WHAT YOU NEED TO DO: Whichever lines of the entries hold the word "click" should be identified and copied.

RECORDS TO USE:
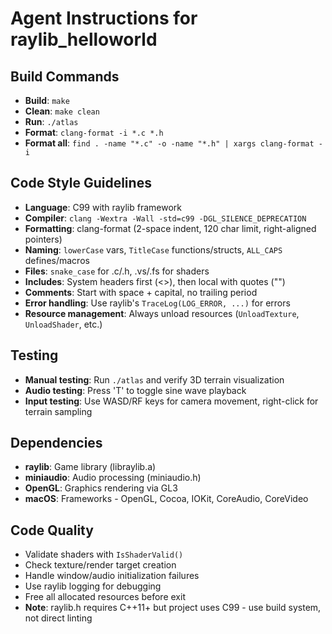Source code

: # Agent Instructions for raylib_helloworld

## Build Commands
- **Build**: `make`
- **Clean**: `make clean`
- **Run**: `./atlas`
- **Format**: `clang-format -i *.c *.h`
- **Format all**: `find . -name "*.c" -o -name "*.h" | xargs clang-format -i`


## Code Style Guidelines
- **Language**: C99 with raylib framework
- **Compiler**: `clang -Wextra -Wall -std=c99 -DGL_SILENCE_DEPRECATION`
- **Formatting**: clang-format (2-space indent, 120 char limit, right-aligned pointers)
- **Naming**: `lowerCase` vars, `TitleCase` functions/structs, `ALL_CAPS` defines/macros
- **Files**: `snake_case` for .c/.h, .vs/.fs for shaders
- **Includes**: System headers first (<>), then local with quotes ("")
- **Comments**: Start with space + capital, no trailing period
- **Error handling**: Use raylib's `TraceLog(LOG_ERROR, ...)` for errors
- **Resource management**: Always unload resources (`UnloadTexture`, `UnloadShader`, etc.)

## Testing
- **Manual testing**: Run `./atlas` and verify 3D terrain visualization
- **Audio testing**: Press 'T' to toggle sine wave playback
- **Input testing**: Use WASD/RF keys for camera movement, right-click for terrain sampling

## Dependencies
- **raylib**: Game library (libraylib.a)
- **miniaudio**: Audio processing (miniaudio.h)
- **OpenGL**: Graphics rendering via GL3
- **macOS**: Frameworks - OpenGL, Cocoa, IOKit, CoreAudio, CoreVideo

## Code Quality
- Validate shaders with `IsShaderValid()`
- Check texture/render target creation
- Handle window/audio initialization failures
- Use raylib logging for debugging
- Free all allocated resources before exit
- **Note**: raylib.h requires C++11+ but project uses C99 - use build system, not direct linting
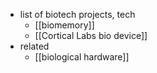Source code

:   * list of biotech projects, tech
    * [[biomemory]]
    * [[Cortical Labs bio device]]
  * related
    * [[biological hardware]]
---
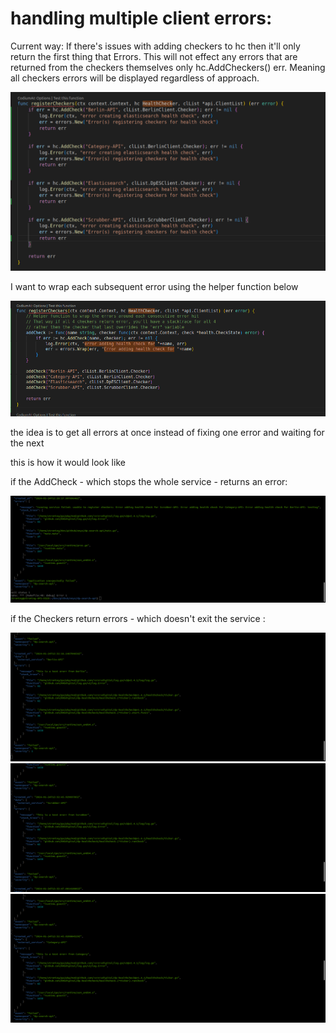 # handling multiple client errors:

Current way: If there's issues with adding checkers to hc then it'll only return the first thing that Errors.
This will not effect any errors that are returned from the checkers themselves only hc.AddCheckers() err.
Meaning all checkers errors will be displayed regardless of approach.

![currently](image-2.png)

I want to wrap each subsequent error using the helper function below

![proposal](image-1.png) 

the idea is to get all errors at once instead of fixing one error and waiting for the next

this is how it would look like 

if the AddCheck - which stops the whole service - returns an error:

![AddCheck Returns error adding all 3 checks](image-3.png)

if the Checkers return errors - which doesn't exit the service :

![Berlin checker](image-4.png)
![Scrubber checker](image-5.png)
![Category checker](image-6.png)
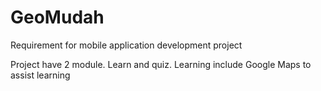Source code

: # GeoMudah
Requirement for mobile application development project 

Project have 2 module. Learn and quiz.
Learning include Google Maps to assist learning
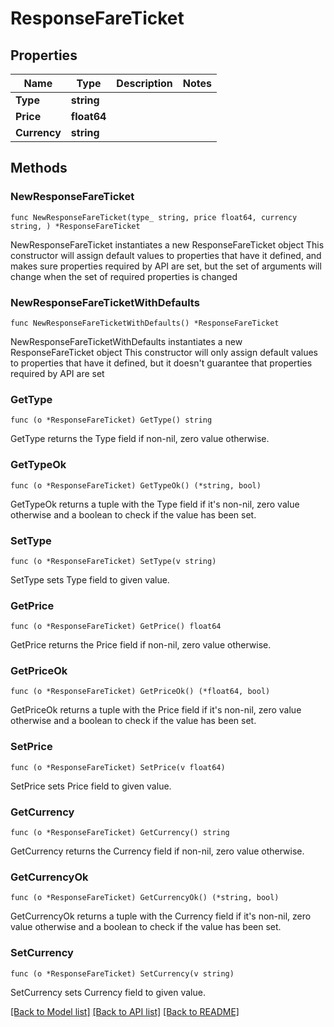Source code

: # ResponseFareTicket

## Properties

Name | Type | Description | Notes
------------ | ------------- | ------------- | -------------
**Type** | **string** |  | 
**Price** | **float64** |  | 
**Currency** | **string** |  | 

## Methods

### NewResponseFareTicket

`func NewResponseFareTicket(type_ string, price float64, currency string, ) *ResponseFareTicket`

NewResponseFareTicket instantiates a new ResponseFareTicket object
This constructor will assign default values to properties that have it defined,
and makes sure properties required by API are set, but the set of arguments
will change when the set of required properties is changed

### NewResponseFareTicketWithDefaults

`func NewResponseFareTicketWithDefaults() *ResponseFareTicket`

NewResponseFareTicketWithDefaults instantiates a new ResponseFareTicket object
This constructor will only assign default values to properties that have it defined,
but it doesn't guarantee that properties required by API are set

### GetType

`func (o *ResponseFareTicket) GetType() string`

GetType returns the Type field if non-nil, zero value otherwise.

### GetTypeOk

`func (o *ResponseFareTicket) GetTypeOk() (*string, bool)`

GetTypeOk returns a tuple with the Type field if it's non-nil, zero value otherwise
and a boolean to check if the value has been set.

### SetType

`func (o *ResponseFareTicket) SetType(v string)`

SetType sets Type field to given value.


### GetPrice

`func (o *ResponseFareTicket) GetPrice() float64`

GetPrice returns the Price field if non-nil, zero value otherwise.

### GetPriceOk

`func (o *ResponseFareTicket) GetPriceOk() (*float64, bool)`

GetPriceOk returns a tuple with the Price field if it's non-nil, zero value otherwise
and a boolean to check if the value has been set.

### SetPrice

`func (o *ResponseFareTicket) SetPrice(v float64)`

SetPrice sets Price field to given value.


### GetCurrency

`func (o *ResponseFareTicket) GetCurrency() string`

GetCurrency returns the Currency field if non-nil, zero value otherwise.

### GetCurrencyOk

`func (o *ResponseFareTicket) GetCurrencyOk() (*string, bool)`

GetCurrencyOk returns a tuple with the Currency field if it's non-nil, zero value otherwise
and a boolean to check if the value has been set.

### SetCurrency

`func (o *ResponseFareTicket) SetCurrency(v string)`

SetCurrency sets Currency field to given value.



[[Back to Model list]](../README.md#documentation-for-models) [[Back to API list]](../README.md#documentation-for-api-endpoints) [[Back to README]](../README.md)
---
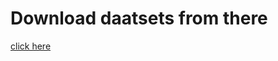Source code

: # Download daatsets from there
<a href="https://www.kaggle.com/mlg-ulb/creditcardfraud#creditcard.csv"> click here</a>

ANSWER SECTION:
- **Input testing**: Use WASD/RF keys for camera movement, right-click for terrain sampling
<a href="https://www.kaggle.com/mlg-ulb/creditcardfraud#creditcard.csv"> click here</a>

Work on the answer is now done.